Extract precisely the lines of the entries below, from the first line through the line containing "p(y \cond x)".

+++

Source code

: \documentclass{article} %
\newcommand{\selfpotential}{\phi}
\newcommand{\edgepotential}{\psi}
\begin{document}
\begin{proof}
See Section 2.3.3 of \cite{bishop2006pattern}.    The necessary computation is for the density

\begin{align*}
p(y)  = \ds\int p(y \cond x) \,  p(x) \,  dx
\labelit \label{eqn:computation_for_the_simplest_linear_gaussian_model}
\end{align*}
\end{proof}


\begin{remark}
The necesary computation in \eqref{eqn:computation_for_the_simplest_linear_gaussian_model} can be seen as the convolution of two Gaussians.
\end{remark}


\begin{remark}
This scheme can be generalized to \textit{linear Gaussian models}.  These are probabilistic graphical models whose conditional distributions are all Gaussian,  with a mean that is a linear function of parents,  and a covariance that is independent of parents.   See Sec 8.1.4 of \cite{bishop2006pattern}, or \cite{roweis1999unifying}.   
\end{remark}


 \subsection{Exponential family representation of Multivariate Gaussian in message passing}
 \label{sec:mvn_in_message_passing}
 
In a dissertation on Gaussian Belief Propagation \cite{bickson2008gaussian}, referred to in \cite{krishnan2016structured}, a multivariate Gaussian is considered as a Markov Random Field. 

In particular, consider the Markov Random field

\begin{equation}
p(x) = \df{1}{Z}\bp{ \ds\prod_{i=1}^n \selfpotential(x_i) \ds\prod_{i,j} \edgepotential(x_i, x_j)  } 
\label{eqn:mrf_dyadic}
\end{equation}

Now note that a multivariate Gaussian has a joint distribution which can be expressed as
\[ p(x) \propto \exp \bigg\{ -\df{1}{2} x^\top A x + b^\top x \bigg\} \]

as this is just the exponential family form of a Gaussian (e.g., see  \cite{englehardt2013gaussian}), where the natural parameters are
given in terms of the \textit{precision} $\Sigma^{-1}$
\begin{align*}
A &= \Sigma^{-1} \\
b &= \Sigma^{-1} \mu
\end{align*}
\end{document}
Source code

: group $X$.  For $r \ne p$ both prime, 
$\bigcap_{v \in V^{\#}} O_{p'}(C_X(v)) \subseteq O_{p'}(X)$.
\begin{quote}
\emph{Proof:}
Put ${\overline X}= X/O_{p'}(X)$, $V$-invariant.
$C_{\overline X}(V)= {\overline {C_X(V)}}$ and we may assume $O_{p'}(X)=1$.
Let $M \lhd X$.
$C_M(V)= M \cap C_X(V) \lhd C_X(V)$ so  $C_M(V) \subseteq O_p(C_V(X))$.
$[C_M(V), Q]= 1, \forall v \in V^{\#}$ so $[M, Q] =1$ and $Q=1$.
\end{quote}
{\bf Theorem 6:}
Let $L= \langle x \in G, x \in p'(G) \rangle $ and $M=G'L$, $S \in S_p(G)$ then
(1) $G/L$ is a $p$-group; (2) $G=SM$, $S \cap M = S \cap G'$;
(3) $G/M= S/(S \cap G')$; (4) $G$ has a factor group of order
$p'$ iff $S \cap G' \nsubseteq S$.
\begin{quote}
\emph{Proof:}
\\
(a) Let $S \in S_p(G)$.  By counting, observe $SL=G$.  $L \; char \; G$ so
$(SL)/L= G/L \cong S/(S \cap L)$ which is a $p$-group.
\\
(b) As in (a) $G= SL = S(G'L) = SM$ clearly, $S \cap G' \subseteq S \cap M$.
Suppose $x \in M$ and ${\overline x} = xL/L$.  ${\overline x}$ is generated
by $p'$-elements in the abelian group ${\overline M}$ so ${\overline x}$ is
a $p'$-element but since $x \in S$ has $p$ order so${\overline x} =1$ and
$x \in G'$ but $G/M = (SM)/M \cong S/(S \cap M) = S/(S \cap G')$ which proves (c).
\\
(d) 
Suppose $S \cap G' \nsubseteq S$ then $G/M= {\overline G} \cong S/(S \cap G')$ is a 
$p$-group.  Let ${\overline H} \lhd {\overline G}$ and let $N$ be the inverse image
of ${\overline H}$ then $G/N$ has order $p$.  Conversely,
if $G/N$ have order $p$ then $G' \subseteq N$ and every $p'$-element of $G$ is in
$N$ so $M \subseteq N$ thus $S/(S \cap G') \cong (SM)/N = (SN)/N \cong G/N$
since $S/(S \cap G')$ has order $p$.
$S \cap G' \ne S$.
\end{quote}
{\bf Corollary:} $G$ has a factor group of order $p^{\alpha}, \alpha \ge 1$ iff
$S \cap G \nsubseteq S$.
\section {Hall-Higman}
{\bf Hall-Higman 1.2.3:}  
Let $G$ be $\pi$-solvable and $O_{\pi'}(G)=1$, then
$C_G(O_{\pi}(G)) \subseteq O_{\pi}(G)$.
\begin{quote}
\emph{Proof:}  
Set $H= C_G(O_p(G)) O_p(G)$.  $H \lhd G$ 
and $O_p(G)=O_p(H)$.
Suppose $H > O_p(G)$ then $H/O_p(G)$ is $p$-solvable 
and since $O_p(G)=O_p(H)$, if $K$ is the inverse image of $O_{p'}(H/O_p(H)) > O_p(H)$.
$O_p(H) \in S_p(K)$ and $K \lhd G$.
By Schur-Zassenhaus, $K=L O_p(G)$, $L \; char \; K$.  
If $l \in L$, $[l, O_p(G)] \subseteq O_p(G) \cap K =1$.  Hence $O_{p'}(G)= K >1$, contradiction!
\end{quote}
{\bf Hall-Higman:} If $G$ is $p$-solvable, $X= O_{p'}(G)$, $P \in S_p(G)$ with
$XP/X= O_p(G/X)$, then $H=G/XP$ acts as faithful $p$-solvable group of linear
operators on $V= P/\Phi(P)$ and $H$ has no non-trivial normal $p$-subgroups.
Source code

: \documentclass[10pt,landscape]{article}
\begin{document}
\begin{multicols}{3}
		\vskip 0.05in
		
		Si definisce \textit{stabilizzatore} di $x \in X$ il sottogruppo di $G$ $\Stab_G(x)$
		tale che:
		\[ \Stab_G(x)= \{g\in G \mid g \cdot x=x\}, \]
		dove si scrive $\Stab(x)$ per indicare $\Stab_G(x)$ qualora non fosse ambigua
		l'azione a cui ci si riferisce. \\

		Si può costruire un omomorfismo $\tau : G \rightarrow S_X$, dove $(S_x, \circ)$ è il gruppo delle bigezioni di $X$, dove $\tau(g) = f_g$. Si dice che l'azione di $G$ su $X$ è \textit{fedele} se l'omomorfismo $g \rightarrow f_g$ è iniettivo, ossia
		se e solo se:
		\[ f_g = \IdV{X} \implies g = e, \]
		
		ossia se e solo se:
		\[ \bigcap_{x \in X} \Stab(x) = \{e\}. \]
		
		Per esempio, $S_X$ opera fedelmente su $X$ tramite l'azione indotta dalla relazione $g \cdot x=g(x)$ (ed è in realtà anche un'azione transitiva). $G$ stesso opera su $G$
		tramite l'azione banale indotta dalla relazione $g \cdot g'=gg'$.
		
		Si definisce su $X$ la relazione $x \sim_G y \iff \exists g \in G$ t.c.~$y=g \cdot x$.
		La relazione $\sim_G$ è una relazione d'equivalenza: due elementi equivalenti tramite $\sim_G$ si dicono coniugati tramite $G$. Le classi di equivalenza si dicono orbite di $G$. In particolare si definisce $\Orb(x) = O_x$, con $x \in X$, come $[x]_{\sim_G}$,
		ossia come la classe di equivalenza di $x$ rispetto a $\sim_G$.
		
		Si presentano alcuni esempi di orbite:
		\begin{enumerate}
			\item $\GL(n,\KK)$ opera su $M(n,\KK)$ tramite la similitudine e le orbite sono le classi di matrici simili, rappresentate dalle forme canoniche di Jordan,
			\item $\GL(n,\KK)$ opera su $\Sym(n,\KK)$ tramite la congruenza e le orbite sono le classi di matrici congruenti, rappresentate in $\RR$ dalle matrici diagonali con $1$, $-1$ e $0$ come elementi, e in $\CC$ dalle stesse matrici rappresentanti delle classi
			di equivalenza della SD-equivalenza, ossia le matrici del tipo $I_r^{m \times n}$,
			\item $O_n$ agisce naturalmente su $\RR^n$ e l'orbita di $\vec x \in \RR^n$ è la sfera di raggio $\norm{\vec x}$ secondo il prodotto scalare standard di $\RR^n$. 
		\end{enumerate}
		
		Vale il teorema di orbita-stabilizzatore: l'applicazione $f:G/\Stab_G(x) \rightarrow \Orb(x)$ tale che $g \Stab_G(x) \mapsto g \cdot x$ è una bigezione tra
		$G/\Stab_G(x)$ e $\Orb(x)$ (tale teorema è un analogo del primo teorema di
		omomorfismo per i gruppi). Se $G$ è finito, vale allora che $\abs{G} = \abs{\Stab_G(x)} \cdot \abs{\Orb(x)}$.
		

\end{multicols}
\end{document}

+++

#### Response:
Source code

: \documentclass{article} %
\newcommand{\selfpotential}{\phi}
\newcommand{\edgepotential}{\psi}
\begin{document}
\begin{proof}
See Section 2.3.3 of \cite{bishop2006pattern}.    The necessary computation is for the density

\begin{align*}
p(y)  = \ds\int p(y \cond x) \,  p(x) \,  dx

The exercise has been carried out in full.